Alan Gilbert Conducts Verdi’s La forza del destino, “Overture”
Heritage
Born on 23 February 1967 in New York City, Alan Gilbert was born into an extraordinarily musical family. His father, Michael Gilbert, was a violinist in the New York Philharmonic starting in 1970. Michael Gilbert grew up in Memphis and came from a long line of musicians, and his father was a violinist and conductor as well. Initially, Michael Gilbert was concertmaster of the American Symphony Orchestra under Leopold Stokowski, and he freelanced at the Metropolitan Opera.

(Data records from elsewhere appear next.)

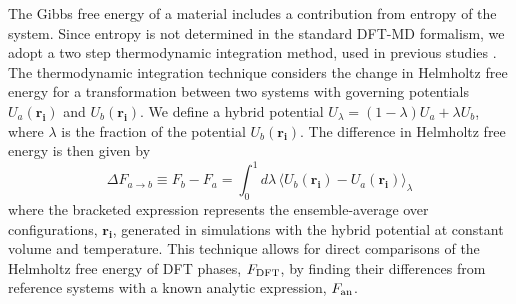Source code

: 
The Gibbs free energy of a material includes a contribution from entropy of the system.
Since entropy is not determined in the standard DFT-MD formalism, we adopt a two step
thermodynamic integration method, used in previous studies
\citep{Wilson2010,Wilson2012a,Wahl2013,Gonzalez2014}.  The thermodynamic integration technique
considers the change in Helmholtz free energy for a transformation between two systems
with governing potentials $U_a\left(\mathbf{r_i}\right)$ and
$U_b\left(\mathbf{r_i}\right)$. We define a hybrid potential
$U_{\lambda}=\left(1-\lambda\right)U_a+\lambda U_b$, where $\lambda$ is the fraction of
the potential $U_b\left(\mathbf{r_i}\right)$. The difference in Helmholtz free energy is
then given by
\begin{equation} \label{eqn:td_int}
  \Delta F_{a\to b}\equiv F_b - F_a = \int_{0}^{1}{d\lambda\,\langle U_b\left(\mathbf{r_i}\right) -
  U_a\left(\mathbf{r_i}\right) \rangle_{\lambda}}
\end{equation}
where the bracketed expression represents the ensemble-average over configurations,
$\mathbf{r_i}$, generated in simulations with the hybrid potential at constant volume and
temperature. This technique allows for direct comparisons of the Helmholtz free energy of
DFT phases, $F_{\rm DFT}$, by finding their differences from reference systems with a known
analytic expression, $F_{\rm an}$.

His mother Yoko Takebe had no musicians in the family. Rather, her father was a businessman in Tokyo, and Yoko came to study violin at Julliard. She started her professional career in the Philadelphia Orchestra under Eugene Ormandy but subsequently auditioned for the New York Philharmonic and got in. As Gilbert explains, “her parents’ worst fear was that she would marry an American guy and not move back to Tokyo. And that’s exactly what happened.”
Christopher Rouse: Odna Zhizn (New York Philharmonic Orchestra; Alan Gilbert, cond.)
Early Training
Growing up in the Upper West Side of Manhattan, Gilbert started lessons on violin, viola, and piano. His sister also became a violinist, and she is concertmaster of the Orchestre National de Lyon. While Gilbert became an accomplished violinist, he had always been interested in conducting. As he recalls, “my father wasn’t a pushy parent who groomed me to be a conductor, but he did show me how to conduct basic lead patterns, how to start Beethoven Five and Shostakovich Five.”
As a junior in high school, Gilbert decided to take a conducting course at a summer music festival in the Bronx called Estherwood. He organised a little concert with his friends in a performance of three Brandenburg Concertos. The teacher Ronald Braunstein apparently told him, “you know what, you actually have some talent. You should consider conducting.”
Alan Gilbert Conducts Mahler’s Symphony No. 5 (Excerpt)
Advanced Studies
Gilbert studied music at Harvard University, and he played violin in the Harvard-Radcliffe Orchestra. Gilbert secured a student assistant conductor position during his first week of school, and he had some passing interactions with Leonard Bernstein at Harvard. Gilbert also spent a couple of summers at Tanglewood, the summer home of the Boston Symphony Orchestra.
Gilbert’s biggest influence at Tanglewood turned out to be Seiji Ozawa. Gilbert remembers, “he was very supportive, maybe because he and my mother were classmates back at the Toho Gakuen School of Music. He was a very strong presence. We were all terrified he would show up at class. We had a wonderful teacher, Gustav Meier, a good conductor but a great conducting pedagogue.”
Carl Nielsen: Clarinet Concerto, Op. 57, FS 129 (Anthony McGill, clarinet; New York Philharmonic Orchestra; Alan Gilbert, cond.)
Buddying Career
After obtaining a degree from Harvard, Gilbert studied conducting at the Curtis Institute and the Juilliard School with Otto-Werner Müller. “He had an incredible musical mind,” Gilbert explains, “and an unbelievably rigorous approach to music. It was from him that I learned not only how much to study but how much it was necessary to study.” Gilbert won the Georg Solti prize in 1994 and first prize at the International Competition for Musical Performance in Geneva.
Gilbert had been a violinist with the major American orchestras, but when he got to Cleveland he had responsibilities as a conductor under Christoph von Dohnányi. For Gilbert, Dohnányi was a very important mentor and a great conductor with an “absolutely crystal-clear brain for music.” Until today, Gilbert is trying to approach his assistant conductors in the same way as Dohnányi did. “He always wanted us to spend time with him backstage before the concert, during the intermission, after the concert. Essentially, what he did was to hold court. He was unbelievably confident but also truly interested in what we thought.”